What this task involves: A faithful copy without images is required: write out all the records exactly.

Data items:
"""
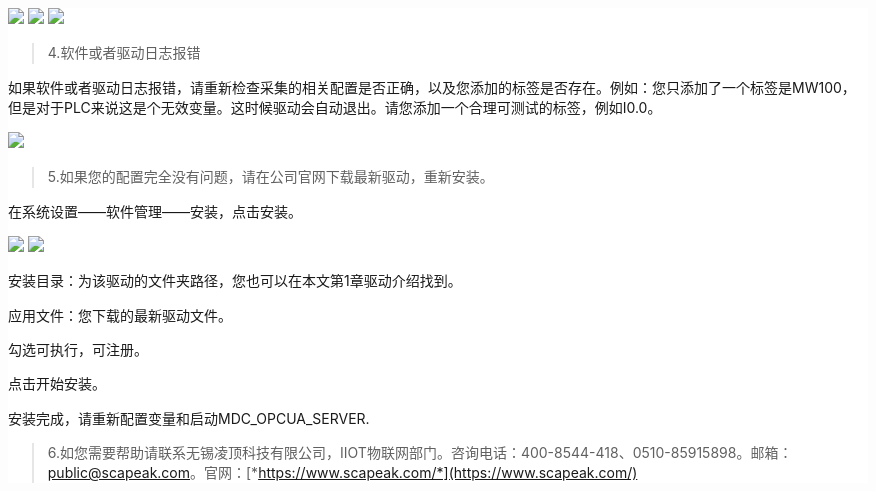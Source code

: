  <img src="https://scapeakstorage.blob.core.chinacloudapi.cn/helppic/plc/image115.png" width="80%"/>
 

 <img src="https://scapeakstorage.blob.core.chinacloudapi.cn/helppic/plc/image116.png" width="80%"/>
 

 <img src="https://scapeakstorage.blob.core.chinacloudapi.cn/helppic/plc/image117.png" width="80%"/>
 

> 4.软件或者驱动日志报错

 如果软件或者驱动日志报错，请重新检查采集的相关配置是否正确，以及您添加的标签是否存在。例如：您只添加了一个标签是MW100，但是对于PLC来说这是个无效变量。这时候驱动会自动退出。请您添加一个合理可测试的标签，例如I0.0。

 <img src="https://scapeakstorage.blob.core.chinacloudapi.cn/helppic/plc/image118.png" width="80%"/>
 

> 5.如果您的配置完全没有问题，请在公司官网下载最新驱动，重新安装。

 在系统设置——软件管理——安装，点击安装。

 <img src="https://scapeakstorage.blob.core.chinacloudapi.cn/helppic/plc/image119.png" width="80%"/>
 

 <img src="https://scapeakstorage.blob.core.chinacloudapi.cn/helppic/plc/image120.png" width="80%"/>
 

 安装目录：为该驱动的文件夹路径，您也可以在本文第1章驱动介绍找到。

 应用文件：您下载的最新驱动文件。

 勾选可执行，可注册。

 点击开始安装。

 安装完成，请重新配置变量和启动MDC\_OPCUA\_SERVER.

> 6.如您需要帮助请联系无锡凌顶科技有限公司，IIOT物联网部门。咨询电话：400-8544-418、0510-85915898。邮箱：<public@scapeak.com>。官网：[*https://www.scapeak.com/*](https://www.scapeak.com/)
"""
Task output:
Source code

:  <img src="https://scapeakstorage.blob.core.chinacloudapi.cn/helppic/plc/image115.png" width="80%"/>
 

 <img src="https://scapeakstorage.blob.core.chinacloudapi.cn/helppic/plc/image116.png" width="80%"/>
 

 <img src="https://scapeakstorage.blob.core.chinacloudapi.cn/helppic/plc/image117.png" width="80%"/>
 

> 4.软件或者驱动日志报错

 如果软件或者驱动日志报错，请重新检查采集的相关配置是否正确，以及您添加的标签是否存在。例如：您只添加了一个标签是MW100，但是对于PLC来说这是个无效变量。这时候驱动会自动退出。请您添加一个合理可测试的标签，例如I0.0。

 <img src="https://scapeakstorage.blob.core.chinacloudapi.cn/helppic/plc/image118.png" width="80%"/>
 

> 5.如果您的配置完全没有问题，请在公司官网下载最新驱动，重新安装。

 在系统设置——软件管理——安装，点击安装。

 <img src="https://scapeakstorage.blob.core.chinacloudapi.cn/helppic/plc/image119.png" width="80%"/>
 

 <img src="https://scapeakstorage.blob.core.chinacloudapi.cn/helppic/plc/image120.png" width="80%"/>
 

 安装目录：为该驱动的文件夹路径，您也可以在本文第1章驱动介绍找到。

 应用文件：您下载的最新驱动文件。

 勾选可执行，可注册。

 点击开始安装。

 安装完成，请重新配置变量和启动MDC\_OPCUA\_SERVER.

> 6.如您需要帮助请联系无锡凌顶科技有限公司，IIOT物联网部门。咨询电话：400-8544-418、0510-85915898。邮箱：<public@scapeak.com>。官网：[*https://www.scapeak.com/*](https://www.scapeak.com/)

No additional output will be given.